I would add that in many developing countries, people go into government to get rich. You don't do that in Canada. This is still the pathway to material prosperity, because of corruption, kleptocracy, etc. Tackling those at the source, making it clear that taxpayer stewardship is not a means to personal enrichment.... Only open politics can do that. Only politics that are transparent and accountable, and involve alternation in power and a degree of accountability between institutions and with courts, etc., can do that. Otherwise, you just have this open wound of public money going into private purses.
Open politics should be a leveller, because by definition, they crack up any kind of closed, elite structure in which one tribe, or one family or one party monopolizes political control and steers the economy accordingly.
In Malaysia, one reason you had this extraordinary democratic transition last year is that one party had been in power for 61 years. Every big businessman in Malaysia needed to be quite intimate with that ruling party in order for his prosperity, his business, to thrive. You've had an alternation in power there, and that has trickled down into the private sector and into the economy.

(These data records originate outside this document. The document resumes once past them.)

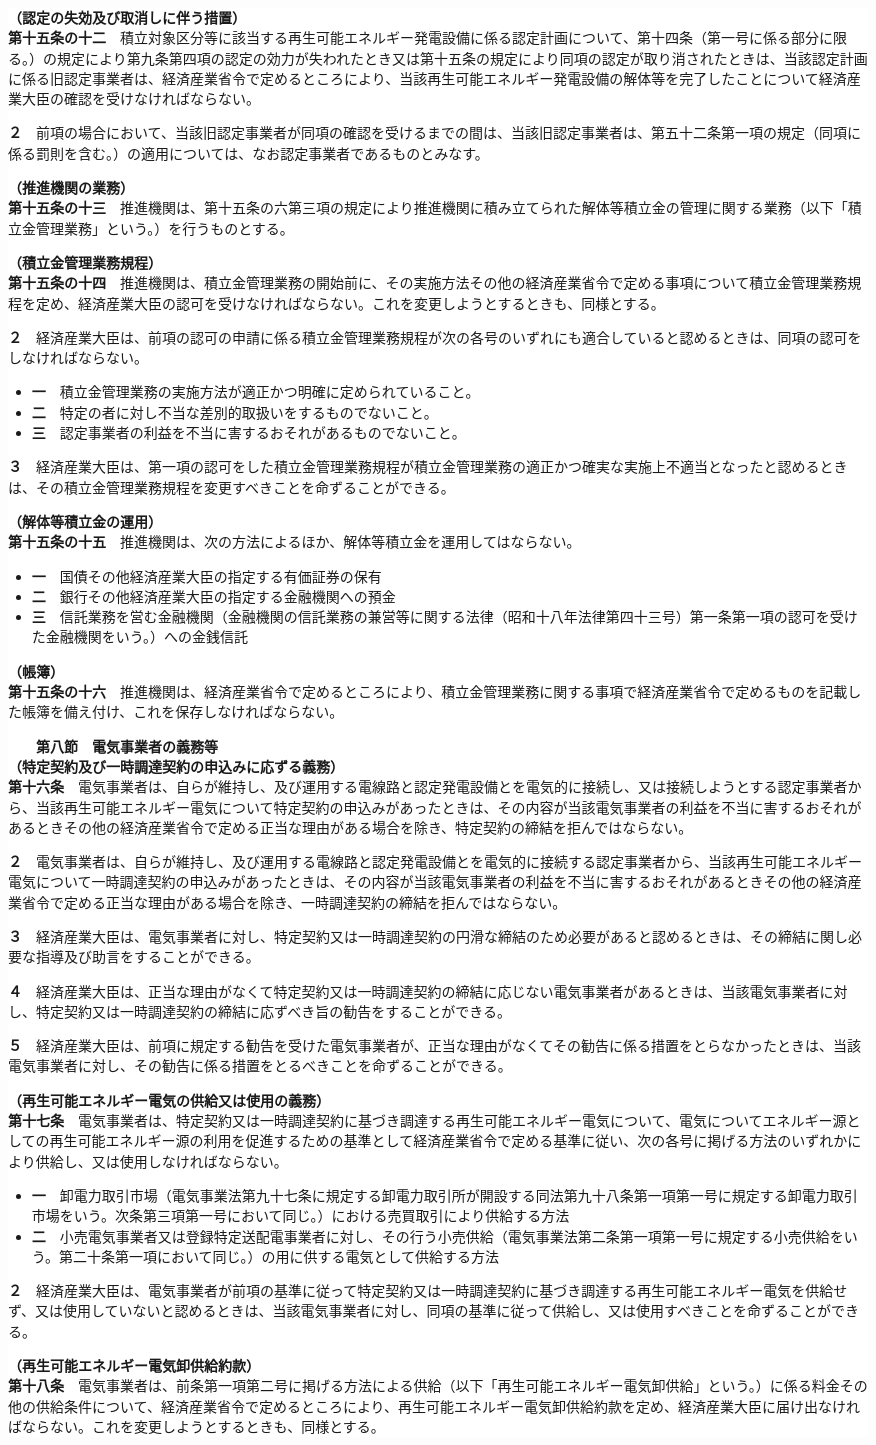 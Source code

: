 **（認定の失効及び取消しに伴う措置）**  
**第十五条の十二**　積立対象区分等に該当する再生可能エネルギー発電設備に係る認定計画について、第十四条（第一号に係る部分に限る。）の規定により第九条第四項の認定の効力が失われたとき又は第十五条の規定により同項の認定が取り消されたときは、当該認定計画に係る旧認定事業者は、経済産業省令で定めるところにより、当該再生可能エネルギー発電設備の解体等を完了したことについて経済産業大臣の確認を受けなければならない。  
  
**２**　前項の場合において、当該旧認定事業者が同項の確認を受けるまでの間は、当該旧認定事業者は、第五十二条第一項の規定（同項に係る罰則を含む。）の適用については、なお認定事業者であるものとみなす。  
  
**（推進機関の業務）**  
**第十五条の十三**　推進機関は、第十五条の六第三項の規定により推進機関に積み立てられた解体等積立金の管理に関する業務（以下「積立金管理業務」という。）を行うものとする。  
  
**（積立金管理業務規程）**  
**第十五条の十四**　推進機関は、積立金管理業務の開始前に、その実施方法その他の経済産業省令で定める事項について積立金管理業務規程を定め、経済産業大臣の認可を受けなければならない。これを変更しようとするときも、同様とする。  
  
**２**　経済産業大臣は、前項の認可の申請に係る積立金管理業務規程が次の各号のいずれにも適合していると認めるときは、同項の認可をしなければならない。  
* **一**　積立金管理業務の実施方法が適正かつ明確に定められていること。  
* **二**　特定の者に対し不当な差別的取扱いをするものでないこと。  
* **三**　認定事業者の利益を不当に害するおそれがあるものでないこと。  
  
**３**　経済産業大臣は、第一項の認可をした積立金管理業務規程が積立金管理業務の適正かつ確実な実施上不適当となったと認めるときは、その積立金管理業務規程を変更すべきことを命ずることができる。  
  
**（解体等積立金の運用）**  
**第十五条の十五**　推進機関は、次の方法によるほか、解体等積立金を運用してはならない。  
* **一**　国債その他経済産業大臣の指定する有価証券の保有  
* **二**　銀行その他経済産業大臣の指定する金融機関への預金  
* **三**　信託業務を営む金融機関（金融機関の信託業務の兼営等に関する法律（昭和十八年法律第四十三号）第一条第一項の認可を受けた金融機関をいう。）への金銭信託  
  
**（帳簿）**  
**第十五条の十六**　推進機関は、経済産業省令で定めるところにより、積立金管理業務に関する事項で経済産業省令で定めるものを記載した帳簿を備え付け、これを保存しなければならない。  
  
&emsp;&emsp;**第八節　電気事業者の義務等**  
**（特定契約及び一時調達契約の申込みに応ずる義務）**  
**第十六条**　電気事業者は、自らが維持し、及び運用する電線路と認定発電設備とを電気的に接続し、又は接続しようとする認定事業者から、当該再生可能エネルギー電気について特定契約の申込みがあったときは、その内容が当該電気事業者の利益を不当に害するおそれがあるときその他の経済産業省令で定める正当な理由がある場合を除き、特定契約の締結を拒んではならない。  
  
**２**　電気事業者は、自らが維持し、及び運用する電線路と認定発電設備とを電気的に接続する認定事業者から、当該再生可能エネルギー電気について一時調達契約の申込みがあったときは、その内容が当該電気事業者の利益を不当に害するおそれがあるときその他の経済産業省令で定める正当な理由がある場合を除き、一時調達契約の締結を拒んではならない。  
  
**３**　経済産業大臣は、電気事業者に対し、特定契約又は一時調達契約の円滑な締結のため必要があると認めるときは、その締結に関し必要な指導及び助言をすることができる。  
  
**４**　経済産業大臣は、正当な理由がなくて特定契約又は一時調達契約の締結に応じない電気事業者があるときは、当該電気事業者に対し、特定契約又は一時調達契約の締結に応ずべき旨の勧告をすることができる。  
  
**５**　経済産業大臣は、前項に規定する勧告を受けた電気事業者が、正当な理由がなくてその勧告に係る措置をとらなかったときは、当該電気事業者に対し、その勧告に係る措置をとるべきことを命ずることができる。  
  
**（再生可能エネルギー電気の供給又は使用の義務）**  
**第十七条**　電気事業者は、特定契約又は一時調達契約に基づき調達する再生可能エネルギー電気について、電気についてエネルギー源としての再生可能エネルギー源の利用を促進するための基準として経済産業省令で定める基準に従い、次の各号に掲げる方法のいずれかにより供給し、又は使用しなければならない。  
* **一**　卸電力取引市場（電気事業法第九十七条に規定する卸電力取引所が開設する同法第九十八条第一項第一号に規定する卸電力取引市場をいう。次条第三項第一号において同じ。）における売買取引により供給する方法  
* **二**　小売電気事業者又は登録特定送配電事業者に対し、その行う小売供給（電気事業法第二条第一項第一号に規定する小売供給をいう。第二十条第一項において同じ。）の用に供する電気として供給する方法  
  
**２**　経済産業大臣は、電気事業者が前項の基準に従って特定契約又は一時調達契約に基づき調達する再生可能エネルギー電気を供給せず、又は使用していないと認めるときは、当該電気事業者に対し、同項の基準に従って供給し、又は使用すべきことを命ずることができる。  
  
**（再生可能エネルギー電気卸供給約款）**  
**第十八条**　電気事業者は、前条第一項第二号に掲げる方法による供給（以下「再生可能エネルギー電気卸供給」という。）に係る料金その他の供給条件について、経済産業省令で定めるところにより、再生可能エネルギー電気卸供給約款を定め、経済産業大臣に届け出なければならない。これを変更しようとするときも、同様とする。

I will close with one thought. The populist wave in the west right now may fail, because populists arguably cannot deliver on their promises. They are too expensive. I would include populism of the left and of the right in this. There are lots of promises being thrown around in America now, as we look towards our 2020 presidential election, about new benefits for people. I'm not sure how we're going to pay for those. I would say the same things about the populism on the right that you see in places like Italy. At the end of the day, it's budget busting, and it's not sustainable.